明日も耕す 農業問題の今 RCEPという新経済圏 貿易・関税で争闘戦激化
週刊『三里塚』02頁(1053号02面04)(2020/12/14)
明日も耕す 農業問題の今
RCEPという新経済圏
貿易・関税で争闘戦激化
11月15日、日本と中国、韓国、東南アジア諸国連合(ASEAN、10カ国)、オーストラリア、ニュージーランドの15カ国が地域的な包括的経済連携(RCEP)協定に合意・署名した。その意味するところは何か。
RCEPは、2013年5月から交渉を進めてきた経済連携協定だ。
GDP(国内総生産)の合計が世界の3割を占める巨大経済圏誕生で、関税分野のほか、知的財産など計19分野で共通ルールを策定する。
日本は、オーストラリアなどとはTPP、ASEANとはEPA(経済連携協定)をすでに結んでおり、RCEPは日本にとっては、貿易額が最大の中国、3位の韓国と初めて経済連携協定を結ぶという意味が大きい。
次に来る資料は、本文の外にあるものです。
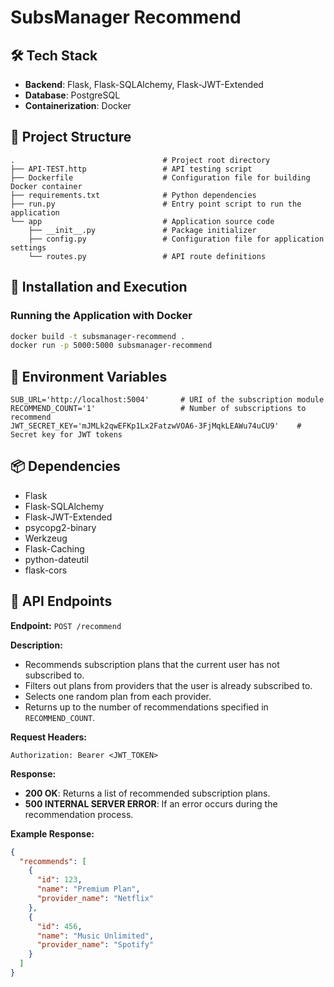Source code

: # **SubsManager Recommend**

## 🛠 **Tech Stack**

- **Backend**: Flask, Flask-SQLAlchemy, Flask-JWT-Extended
- **Database**: PostgreSQL
- **Containerization**: Docker

## 📂 **Project Structure**

```
.                                 # Project root directory
├── API-TEST.http                 # API testing script
├── Dockerfile                    # Configuration file for building Docker container
├── requirements.txt              # Python dependencies
├── run.py                        # Entry point script to run the application
└── app                           # Application source code
    ├── __init__.py               # Package initializer
    ├── config.py                 # Configuration file for application settings
    └── routes.py                 # API route definitions
```

## 🚀 **Installation and Execution**

### **Running the Application with Docker**

```bash
docker build -t subsmanager-recommend .
docker run -p 5000:5000 subsmanager-recommend
```

## 🔑 **Environment Variables**

```env
SUB_URL='http://localhost:5004'       # URI of the subscription module
RECOMMEND_COUNT='1'                   # Number of subscriptions to recommend
JWT_SECRET_KEY='mJMLk2qwEFKp1Lx2FatzwVOA6-3FjMqkLEAWu74uCU9'    # Secret key for JWT tokens
```

## 📦 **Dependencies**

- Flask
- Flask-SQLAlchemy
- Flask-JWT-Extended
- psycopg2-binary
- Werkzeug
- Flask-Caching
- python-dateutil
- flask-cors

## 📌 **API Endpoints**
**Endpoint:** `POST /recommend`

**Description:**
- Recommends subscription plans that the current user has not subscribed to.
- Filters out plans from providers that the user is already subscribed to.
- Selects one random plan from each provider.
- Returns up to the number of recommendations specified in `RECOMMEND_COUNT`.

**Request Headers:**
```http
Authorization: Bearer <JWT_TOKEN>
```

**Response:**
- **200 OK**: Returns a list of recommended subscription plans.
- **500 INTERNAL SERVER ERROR**: If an error occurs during the recommendation process.

**Example Response:**
```json
{
  "recommends": [
    {
      "id": 123,
      "name": "Premium Plan",
      "provider_name": "Netflix"
    },
    {
      "id": 456,
      "name": "Music Unlimited",
      "provider_name": "Spotify"
    }
  ]
}
```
日本政府の最大のねらいはクルマの輸出だ。自動車部品など工業製品に参加国が課す関税は、段階的に下げて最終的な撤廃率は91・5%。世界最大の自動車市場である中国向けに、自動車用強化ガラス、電気自動車用リチウムイオン電池素材などの輸出をねらう。また、コロナショックでももろさが露呈したサプライチェーン(部品供給網)をひとつの経済圏の中にまとめて、その「効率化と安定化」をはかるものだ。
反対の声高く
農林水産・食品分野では、日本酒、米菓、パックご飯や果物の輸出拡大をねらう。他方、米、麦、牛肉、豚肉、乳製品、甘味資源作物の重要5品目と、中国からの輸入が多い、鶏肉、鶏肉調製品などは関税削減・撤廃の対象から除外した。
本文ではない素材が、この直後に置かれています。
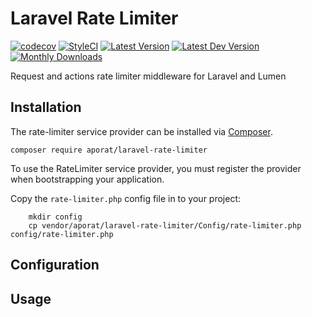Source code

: # Laravel Rate Limiter

[![codecov](https://codecov.io/gh/aporat/laravel-rate-limiter/graph/badge.svg?token=N2077WRCUD)](https://codecov.io/gh/aporat/laravel-rate-limiter)
[![StyleCI](https://github.styleci.io/repos/289521601/shield?branch=master)](https://github.styleci.io/repos/289521601?branch=master)
[![Latest Version](http://img.shields.io/packagist/v/aporat/laravel-filter-var.svg?style=flat-square&logo=composer)](https://packagist.org/packages/aporat/laravel-filter-var)
[![Latest Dev Version](https://img.shields.io/packagist/vpre/aporat/laravel-filter-var.svg?style=flat-square&logo=composer)](https://packagist.org/packages/aporat/laravel-filter-var#dev-develop)
[![Monthly Downloads](https://img.shields.io/packagist/dm/aporat/laravel-filter-var.svg?style=flat-square&logo=composer)](https://packagist.org/packages/aporat/laravel-filter-var)

Request and actions rate limiter middleware for Laravel and Lumen

## Installation

The rate-limiter service provider can be installed via [Composer](https://getcomposer.org/).

```
composer require aporat/laravel-rate-limiter
```

To use the RateLimiter service provider, you must register the provider when bootstrapping your application.


Copy the `rate-limiter.php` config file in to your project:

```
    mkdir config
    cp vendor/aporat/laravel-rate-limiter/Config/rate-limiter.php config/rate-limiter.php
```


## Configuration

## Usage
農水省は「国内農林水産業への特段の影響はない」という。マスコミもほとんど取り上げてこなかった。たしかにTPPや日米FTAに比べれば影響は少ないかもしれないが、もちろんゼロではない。それよりも目を向けるべきは、ASEAN諸国の労働者・農民への影響だ。
昨年、インドが交渉から離脱して15カ国となったが、離脱の理由は、報じられている対中貿易赤字の拡大懸念だけでなく、背景には数年に及ぶ農民、労働者の強固な反対運動がある。知財分野のさまざまなルールが妥協の産物となったり、農産物の関税引き下げが低く抑えられたのも、それぞれの国の反対の声に押されてのことだ。
菅政権のあがき
TPPなど、次々と締結されてきた大型の貿易協定や二国間協定は、お互いに連関し合い、すべての国の労働者人民の権利と暮らしを奪うむき出しのぶんどりあいのルール作りだ。
米中の協調と対立のはざまで争闘戦に勝ち残ろうと必死にあがく菅政権は、RCEPの発効に向けて来年の通常国会で承認を得ようとしているが、順風満帆になど進まない。各国の労働者民衆の怒りはますます爆発する。国際連帯の力を強化して闘おう。